In 1964 Updike, at age thirty-two, became the youngest person elected to membership in the National Institute of Arts and Letters. That year he was invited by the State Department to tour Eastern Europe and the Soviet Union as part of a cultural exchange program. Later he signed, along with other writers, a letter drafted by Robert Penn Warren urging Soviet writers to use their writing to help restore Jewish cultural institutions. In a 1967 letter to the New York Times, Updike explained his moderate position on the Vietnam War, including his hope for a negotiated settlement. He also suggested that President Lyndon B. Johnson not run for reelection in 1968. The letter was his last public statement about the war until his chapter "On Not Being a Dove" was published in Self-Consciousness. Updike describes himself as a liberal Democrat with a "hardened antipathy to Communism" and a distrust of orthodoxies, "especially orthodoxies of dissent." In Self-Consciousness, Updike confesses that his "disposition to take contrary positions and to seek for nuances within the normal ill-suited" him for national debate.
Updike "found the country so distressing in its civil fury" that he took his family to London during 1968 and 1969. Describing the contrasts of the time, Updike writes, "what with Woodstock and Barbarella and The Joy of Sex and the choral nudity in Hair, there was a consciously retrieved Edenic innocence, a Blakeian triumph of the youthful human animal, along with napalm and defoliation."
Between 1962 and 1968 Updike's marriage was under stress. A self-described period of "grayness" followed in which Updike explored the subject of adultery and its consequences. During this time he wrote the draft of a novel that was eventually published as Marry Me: A Romance in 1976; it included material from a story titled "Couples" that was rejected by the New Yorker. His short stories from this period, as found in The Music School (1966), are brooding and meditative. In "The Stare," wrote the critic William H. Pritchard, Updike is "at his most Hawthornesque, at moments making us think of Poe, a writer to whom he seems otherwise alien."
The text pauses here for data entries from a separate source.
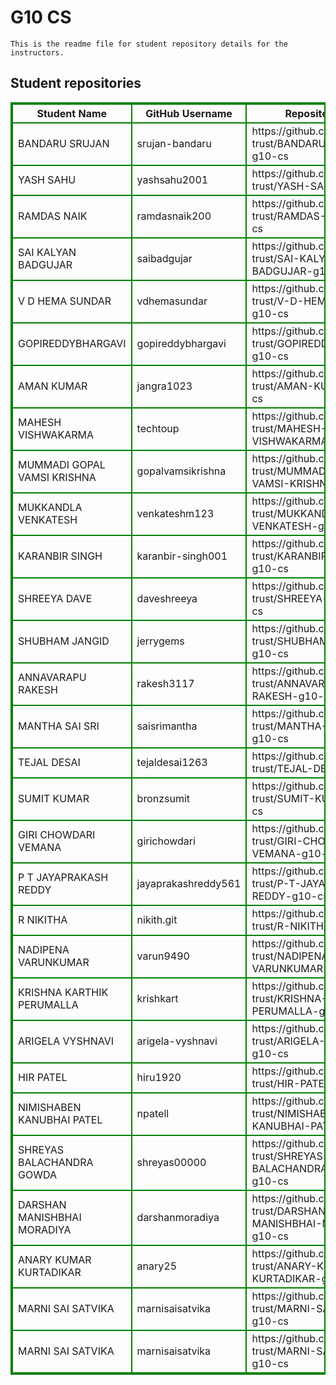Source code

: # G10 CS
    This is the readme file for student repository details for the instructors.
## Student repositories 
<table style="border : 2px solid green; width:100%;">
<tr >
<th style="border : 2px solid green;">Student Name</th>
<th style="border : 2px solid green;">GitHub Username</th>
<th style="border : 2px solid green;">Repository link</th>
</tr>
<tr style="border : 2px solid green;">
<td style="border : 2px solid green;">BANDARU SRUJAN</td> 

<td style="border : 2px solid green;">srujan-bandaru</td> 

<td style="border : 2px solid green;">https://github.com/sure-trust/BANDARU-SRUJAN-g10-cs</td> 
</tr>

<tr style="border : 2px solid green;">
<td style="border : 2px solid green;">YASH SAHU</td> 

<td style="border : 2px solid green;">yashsahu2001</td> 

<td style="border : 2px solid green;">https://github.com/sure-trust/YASH-SAHU-g10-cs</td> 
</tr>

<tr style="border : 2px solid green;">
<td style="border : 2px solid green;">RAMDAS NAIK</td> 

<td style="border : 2px solid green;">ramdasnaik200</td> 

<td style="border : 2px solid green;">https://github.com/sure-trust/RAMDAS-NAIK-g10-cs</td> 
</tr>

<tr style="border : 2px solid green;">
<td style="border : 2px solid green;">SAI KALYAN BADGUJAR</td> 

<td style="border : 2px solid green;">saibadgujar</td> 

<td style="border : 2px solid green;">https://github.com/sure-trust/SAI-KALYAN-BADGUJAR-g10-cs</td> 
</tr>

<tr style="border : 2px solid green;">
<td style="border : 2px solid green;">V D HEMA SUNDAR</td> 

<td style="border : 2px solid green;">vdhemasundar</td> 

<td style="border : 2px solid green;">https://github.com/sure-trust/V-D-HEMA-SUNDAR-g10-cs</td> 
</tr>

<tr style="border : 2px solid green;">
<td style="border : 2px solid green;">GOPIREDDYBHARGAVI</td> 

<td style="border : 2px solid green;">gopireddybhargavi</td> 

<td style="border : 2px solid green;">https://github.com/sure-trust/GOPIREDDYBHARGAVI-g10-cs</td> 
</tr>

<tr style="border : 2px solid green;">
<td style="border : 2px solid green;">AMAN KUMAR</td> 

<td style="border : 2px solid green;">jangra1023</td> 

<td style="border : 2px solid green;">https://github.com/sure-trust/AMAN-KUMAR-g10-cs</td> 
</tr>

<tr style="border : 2px solid green;">
<td style="border : 2px solid green;">MAHESH VISHWAKARMA</td> 

<td style="border : 2px solid green;">techtoup</td> 

<td style="border : 2px solid green;">https://github.com/sure-trust/MAHESH-VISHWAKARMA-g10-cs</td> 
</tr>

<tr style="border : 2px solid green;">
<td style="border : 2px solid green;">MUMMADI GOPAL VAMSI KRISHNA</td> 

<td style="border : 2px solid green;">gopalvamsikrishna</td> 

<td style="border : 2px solid green;">https://github.com/sure-trust/MUMMADI-GOPAL-VAMSI-KRISHNA-g10-cs</td> 
</tr>

<tr style="border : 2px solid green;">
<td style="border : 2px solid green;">MUKKANDLA VENKATESH</td> 

<td style="border : 2px solid green;">venkateshm123</td> 

<td style="border : 2px solid green;">https://github.com/sure-trust/MUKKANDLA-VENKATESH-g10-cs</td> 
</tr>

<tr style="border : 2px solid green;">
<td style="border : 2px solid green;">KARANBIR SINGH</td> 

<td style="border : 2px solid green;">karanbir-singh001</td> 

<td style="border : 2px solid green;">https://github.com/sure-trust/KARANBIR-SINGH-g10-cs</td> 
</tr>

<tr style="border : 2px solid green;">
<td style="border : 2px solid green;">SHREEYA DAVE</td> 

<td style="border : 2px solid green;">daveshreeya</td> 

<td style="border : 2px solid green;">https://github.com/sure-trust/SHREEYA-DAVE-g10-cs</td> 
</tr>

<tr style="border : 2px solid green;">
<td style="border : 2px solid green;">SHUBHAM JANGID</td> 

<td style="border : 2px solid green;">jerrygems</td> 

<td style="border : 2px solid green;">https://github.com/sure-trust/SHUBHAM-JANGID-g10-cs</td> 
</tr>

<tr style="border : 2px solid green;">
<td style="border : 2px solid green;">ANNAVARAPU RAKESH</td> 

<td style="border : 2px solid green;">rakesh3117</td> 

<td style="border : 2px solid green;">https://github.com/sure-trust/ANNAVARAPU-RAKESH-g10-cs</td> 
</tr>

<tr style="border : 2px solid green;">
<td style="border : 2px solid green;">MANTHA SAI SRI</td> 

<td style="border : 2px solid green;">saisrimantha</td> 

<td style="border : 2px solid green;">https://github.com/sure-trust/MANTHA-SAI-SRI-g10-cs</td> 
</tr>

<tr style="border : 2px solid green;">
<td style="border : 2px solid green;">TEJAL DESAI</td> 

<td style="border : 2px solid green;">tejaldesai1263</td> 

<td style="border : 2px solid green;">https://github.com/sure-trust/TEJAL-DESAI-g10-cs</td> 
</tr>

<tr style="border : 2px solid green;">
<td style="border : 2px solid green;">SUMIT KUMAR</td> 

<td style="border : 2px solid green;">bronzsumit</td> 

<td style="border : 2px solid green;">https://github.com/sure-trust/SUMIT-KUMAR-g10-cs</td> 
</tr>

<tr style="border : 2px solid green;">
<td style="border : 2px solid green;">GIRI CHOWDARI VEMANA</td> 

<td style="border : 2px solid green;">girichowdari</td> 

<td style="border : 2px solid green;">https://github.com/sure-trust/GIRI-CHOWDARI-VEMANA-g10-cs</td> 
</tr>

<tr style="border : 2px solid green;">
<td style="border : 2px solid green;">P T JAYAPRAKASH REDDY</td> 

<td style="border : 2px solid green;">jayaprakashreddy561</td> 

<td style="border : 2px solid green;">https://github.com/sure-trust/P-T-JAYAPRAKASH-REDDY-g10-cs</td> 
</tr>

<tr style="border : 2px solid green;">
<td style="border : 2px solid green;">R NIKITHA</td> 

<td style="border : 2px solid green;">nikith.git</td> 

<td style="border : 2px solid green;">https://github.com/sure-trust/R-NIKITHA-g10-cs</td> 
</tr>

<tr style="border : 2px solid green;">
<td style="border : 2px solid green;">NADIPENA VARUNKUMAR</td> 

<td style="border : 2px solid green;">varun9490</td> 

<td style="border : 2px solid green;">https://github.com/sure-trust/NADIPENA-VARUNKUMAR-g10-cs</td> 
</tr>

<tr style="border : 2px solid green;">
<td style="border : 2px solid green;">KRISHNA KARTHIK PERUMALLA</td> 

<td style="border : 2px solid green;">krishkart</td> 

<td style="border : 2px solid green;">https://github.com/sure-trust/KRISHNA-KARTHIK-PERUMALLA-g10-cs</td> 
</tr>

<tr style="border : 2px solid green;">
<td style="border : 2px solid green;">ARIGELA VYSHNAVI</td> 

<td style="border : 2px solid green;">arigela-vyshnavi</td> 

<td style="border : 2px solid green;">https://github.com/sure-trust/ARIGELA-VYSHNAVI-g10-cs</td> 
</tr>

<tr style="border : 2px solid green;">
<td style="border : 2px solid green;">HIR PATEL</td> 

<td style="border : 2px solid green;">hiru1920</td> 

<td style="border : 2px solid green;">https://github.com/sure-trust/HIR-PATEL-g10-cs</td> 
</tr>

<tr style="border : 2px solid green;">
<td style="border : 2px solid green;">NIMISHABEN KANUBHAI PATEL</td> 

<td style="border : 2px solid green;">npatell</td> 

<td style="border : 2px solid green;">https://github.com/sure-trust/NIMISHABEN-KANUBHAI-PATEL-g10-cs</td> 
</tr>

<tr style="border : 2px solid green;">
<td style="border : 2px solid green;">SHREYAS BALACHANDRA GOWDA</td> 

<td style="border : 2px solid green;">shreyas00000</td> 

<td style="border : 2px solid green;">https://github.com/sure-trust/SHREYAS-BALACHANDRA-GOWDA-g10-cs</td> 
</tr>

<tr style="border : 2px solid green;">
<td style="border : 2px solid green;">DARSHAN MANISHBHAI MORADIYA</td> 

<td style="border : 2px solid green;">darshanmoradiya</td> 

<td style="border : 2px solid green;">https://github.com/sure-trust/DARSHAN-MANISHBHAI-MORADIYA-g10-cs</td> 
</tr>

<tr style="border : 2px solid green;">
<td style="border : 2px solid green;">ANARY KUMAR KURTADIKAR</td> 

<td style="border : 2px solid green;">anary25</td> 

<td style="border : 2px solid green;">https://github.com/sure-trust/ANARY-KUMAR-KURTADIKAR-g10-cs</td> 
</tr>

<tr style="border : 2px solid green;">
<td style="border : 2px solid green;">MARNI SAI SATVIKA</td> 

<td style="border : 2px solid green;">marnisaisatvika</td> 

<td style="border : 2px solid green;">https://github.com/sure-trust/MARNI-SAI-SATVIKA-g10-cs</td> 
</tr>

<tr style="border : 2px solid green;">
<td style="border : 2px solid green;">MARNI SAI SATVIKA</td> 

<td style="border : 2px solid green;">marnisaisatvika</td> 

<td style="border : 2px solid green;">https://github.com/sure-trust/MARNI-SAI-SATVIKA-g10-cs</td> 
</tr>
Updike appeared on the best-seller lists and on the cover of Time magazine in 1968 with the publication of his novel Couples. Set in the years 1963 and 1964, the novel details the sexual relationships among the young married set in a New England town called Tarbox. Published in the first flowering of the sexual revolution, Couples, in its explicitness, seemed to capture the wife-swapping hedonism of a new age, one that Time called "the adulterous society." Yet in a deeper sense the novel is about the spiritual quest of its Calvinist protagonist, Piet Hanema, and the ways in which America has fallen from grace. Dismissed by some critics as an upper-middle-class version of the popular 1960s television series Peyton Place, Couples seemed to be the major novel that critics had predicted for him. Arthur Mizener had called him "the most talented writer of his generation." Yet in the year of the Tet offensive, the assassinations of Dr. Martin Luther King, Jr., and Senator Robert Kennedy, and continued urban violence, Updike's centrist politics and his focus on the white suburban upper middle class brought criticism from the left. In reviewing Couples, Alfred Kazin described Updike as "someone who can brilliantly describe the adult world without conveying its depth and risks, someone wholly literary, dazzlingly bright, the quickest of quick children."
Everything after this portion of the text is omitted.